Rendered images with source text:
^^^^
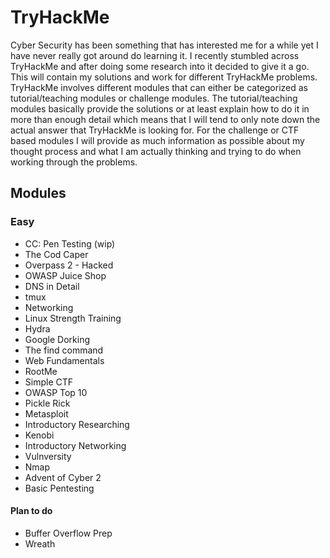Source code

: # TryHackMe

Cyber Security has been something that has interested me for a while yet I have never really got around do learning it. I recently stumbled across TryHackMe and after doing some research into it decided to give it a go. This will contain my solutions and work for different TryHackMe problems. TryHackMe involves different modules that can either be categorized as tutorial/teaching modules or challenge modules. The tutorial/teaching modules basically provide the solutions or at least explain how to do it in more than enough detail which means that I will tend to only note down the actual answer that TryHackMe is looking for. For the challenge or CTF based modules I will provide as much information as possible about my thought process and what I am actually thinking and trying to do when working through the problems.

## Modules

### Easy
* CC: Pen Testing (wip)
* The Cod Caper
* Overpass 2 - Hacked
* OWASP Juice Shop
* DNS in Detail
* tmux
* Networking
* Linux Strength Training
* Hydra
* Google Dorking
* The find command
* Web Fundamentals
* RootMe
* Simple CTF
* OWASP Top 10
* Pickle Rick
* Metasploit
* Introductory Researching
* Kenobi
* Introductory Networking
* Vulnversity
* Nmap
* Advent of Cyber 2
* Basic Pentesting

#### Plan to do
* Buffer Overflow Prep
* Wreath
^^^^
Problem details
Set every line of the records down again exactly, and exclude all pictures.

Solution for this task
Source code

: # TryHackMe

Cyber Security has been something that has interested me for a while yet I have never really got around do learning it. I recently stumbled across TryHackMe and after doing some research into it decided to give it a go. This will contain my solutions and work for different TryHackMe problems. TryHackMe involves different modules that can either be categorized as tutorial/teaching modules or challenge modules. The tutorial/teaching modules basically provide the solutions or at least explain how to do it in more than enough detail which means that I will tend to only note down the actual answer that TryHackMe is looking for. For the challenge or CTF based modules I will provide as much information as possible about my thought process and what I am actually thinking and trying to do when working through the problems.

## Modules

### Easy
* CC: Pen Testing (wip)
* The Cod Caper
* Overpass 2 - Hacked
* OWASP Juice Shop
* DNS in Detail
* tmux
* Networking
* Linux Strength Training
* Hydra
* Google Dorking
* The find command
* Web Fundamentals
* RootMe
* Simple CTF
* OWASP Top 10
* Pickle Rick
* Metasploit
* Introductory Researching
* Kenobi
* Introductory Networking
* Vulnversity
* Nmap
* Advent of Cyber 2
* Basic Pentesting

#### Plan to do
* Buffer Overflow Prep
* Wreath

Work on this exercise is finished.